Nuclear Bordeaux Part 2 – The Narrow Gate

(Part 1 of this series is here.)

Decades ago, I worked a plush job in Dubai before that city transformed into a sprawling metropolis. At that happy time, before the city exanded in size and population and popularity, we could casually run into friends at Thatcher’s pub or Fibber Magee’s bar or Magrudy’s bookstore in Jumeirah. The atmosphere was laden with optimism; the city retained a socially optimistic vibe.

Bungee jumping into Dubai Creek

One hot weekend on the edge of an outdoor swimming pool at our El Manzel apartment complex in the Al Karama district off Sheikh Zayed highway, I dangled toes in cool turquoise water—reading a Time magazine. An article included a photograph of a smiling British financier who had moved to France, penned a book about life in the countryside and transformed to a bestselling author. This was Peter Mayle, author of A Year in Provence. The article riveted me, for this is what I wanted! I tore the piece out and kept it. Successful author. Rural France. Sunshine. Wine.

Bingo.

Golfing with South African co-worker Martin in Dubai

Years rolled on and I worked assignments in Angola, Panama, Guatemala, Thailand and Pakistan and spent years in California: Malibu and Laguna Beach. I eventually moved to France. The relocation was not premeditated, but blossomed from that seed of desire planted poolside in the Emirates decades earlier. I moved not to a rolling, bucolic and lavender scented Provencal village, but instead to flatlands surrounding the Gironde estuary— hectares of grass and rough soil and stout old vines ringed around Bordeaux city. I settled in a town too large to embrace any charming intimacy of Pernod swigging denizens recognized by gossiping neighbors, yet too small to shiver with opulent spires of gothic architecture within a grand city. This venue was not as expected.

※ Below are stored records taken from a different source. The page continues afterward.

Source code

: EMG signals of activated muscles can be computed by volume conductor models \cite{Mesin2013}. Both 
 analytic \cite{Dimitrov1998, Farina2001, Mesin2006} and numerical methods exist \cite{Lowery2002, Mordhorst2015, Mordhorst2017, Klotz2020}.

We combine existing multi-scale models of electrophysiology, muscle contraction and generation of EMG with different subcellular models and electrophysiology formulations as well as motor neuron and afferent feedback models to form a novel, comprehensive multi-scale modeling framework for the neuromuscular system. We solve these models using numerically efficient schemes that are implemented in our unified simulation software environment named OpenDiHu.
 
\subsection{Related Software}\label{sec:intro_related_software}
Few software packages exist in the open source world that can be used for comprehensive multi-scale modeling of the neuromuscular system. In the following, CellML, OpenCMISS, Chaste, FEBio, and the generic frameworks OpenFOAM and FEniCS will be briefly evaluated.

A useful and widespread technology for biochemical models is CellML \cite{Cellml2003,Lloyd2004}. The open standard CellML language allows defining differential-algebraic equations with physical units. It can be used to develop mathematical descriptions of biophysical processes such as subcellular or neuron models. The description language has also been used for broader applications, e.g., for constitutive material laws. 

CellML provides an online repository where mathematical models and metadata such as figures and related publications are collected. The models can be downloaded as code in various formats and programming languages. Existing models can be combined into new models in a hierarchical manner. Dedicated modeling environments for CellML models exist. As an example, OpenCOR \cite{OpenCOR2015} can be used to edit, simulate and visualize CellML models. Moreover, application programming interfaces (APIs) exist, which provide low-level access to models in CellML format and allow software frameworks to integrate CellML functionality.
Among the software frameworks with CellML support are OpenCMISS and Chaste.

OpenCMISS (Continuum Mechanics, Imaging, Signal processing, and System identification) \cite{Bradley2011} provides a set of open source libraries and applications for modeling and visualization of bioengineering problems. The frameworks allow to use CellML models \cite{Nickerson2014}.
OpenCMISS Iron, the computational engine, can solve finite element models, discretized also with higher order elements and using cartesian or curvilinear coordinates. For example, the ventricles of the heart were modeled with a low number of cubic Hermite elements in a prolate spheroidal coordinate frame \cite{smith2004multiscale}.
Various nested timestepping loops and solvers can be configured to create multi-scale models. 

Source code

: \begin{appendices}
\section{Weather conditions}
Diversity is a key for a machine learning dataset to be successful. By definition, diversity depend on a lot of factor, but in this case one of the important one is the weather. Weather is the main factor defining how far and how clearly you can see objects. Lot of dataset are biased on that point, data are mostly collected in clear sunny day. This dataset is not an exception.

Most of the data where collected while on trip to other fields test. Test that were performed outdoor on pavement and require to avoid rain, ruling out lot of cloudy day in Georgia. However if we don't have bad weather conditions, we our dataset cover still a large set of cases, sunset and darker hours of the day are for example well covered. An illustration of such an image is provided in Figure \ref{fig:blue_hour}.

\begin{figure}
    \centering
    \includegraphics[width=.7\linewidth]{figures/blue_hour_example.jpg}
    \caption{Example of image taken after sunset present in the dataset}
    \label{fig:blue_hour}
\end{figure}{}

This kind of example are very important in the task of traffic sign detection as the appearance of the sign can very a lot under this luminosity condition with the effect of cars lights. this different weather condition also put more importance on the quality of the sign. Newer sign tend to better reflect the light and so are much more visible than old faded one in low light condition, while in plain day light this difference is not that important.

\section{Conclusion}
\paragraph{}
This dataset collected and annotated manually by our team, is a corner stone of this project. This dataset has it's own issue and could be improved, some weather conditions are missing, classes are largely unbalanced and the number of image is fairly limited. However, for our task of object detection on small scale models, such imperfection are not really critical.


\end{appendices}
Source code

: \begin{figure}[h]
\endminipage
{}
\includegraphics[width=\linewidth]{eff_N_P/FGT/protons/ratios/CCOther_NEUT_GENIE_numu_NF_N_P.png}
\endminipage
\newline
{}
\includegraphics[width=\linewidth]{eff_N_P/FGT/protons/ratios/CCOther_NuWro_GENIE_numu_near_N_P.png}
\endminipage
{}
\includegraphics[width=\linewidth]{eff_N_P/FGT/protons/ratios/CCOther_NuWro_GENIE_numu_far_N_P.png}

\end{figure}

Dinner with view of Gironde Estuary

Looking back, however, the move went well. Since I first read about Mayle’s bestselling book, Provence had transformed to a Francophone version of Orange County in southern California, with too many cars, too little parking, cringeworthy property prices and a saturation of non-French residents flush with cash, though deficient in linguistic proficiency.

The ancient citadelle in Blaye

The roots of my settlement in Bordeaux hinged on family, history and—mais oui—women.

My childhood had a dose of European influence. After my parents sold their Chicago business, they relocated family to rural Ireland in a move that was somewhat romantic, but displaced in time. This was when poverty was rife and teachers dressed in religious black robes and whacked grimacing student across palms with their hand whittled wooden canes within dim-lit classrooms. This all brutally contrasted to a Chicago north shore suburban school with huge picture windows, ample lego sets and bright lights.

With siblings in Ireland (I’m on left)

Yet, away from those gray, dull, sodden prefabricated classrooms and the smelly concrete toilet block, our home in the village of Delgany stayed comfortable. The parents renovated a rectory originally constructed in 1725. The garden included a running brook and orchard and a vegetable garden. My mother—when not tromping around in Wellington boots planting potatoes or picking strawberries—devoured historical novels by Jean Plaidy and Victoria Holt, as well as history books. She then recounted, over dinners of roast beef and fat spuds and steaming green beans, the names and birth years of the wives of Henry the VIII of England, or tales of intrigue from the Tower of London. Sometimes she mentioned Eleanor of Aquitaine within the French region that now includes Bordeaux. Eleanor. Aquitaine. These words smacked of alliteration and intrigue.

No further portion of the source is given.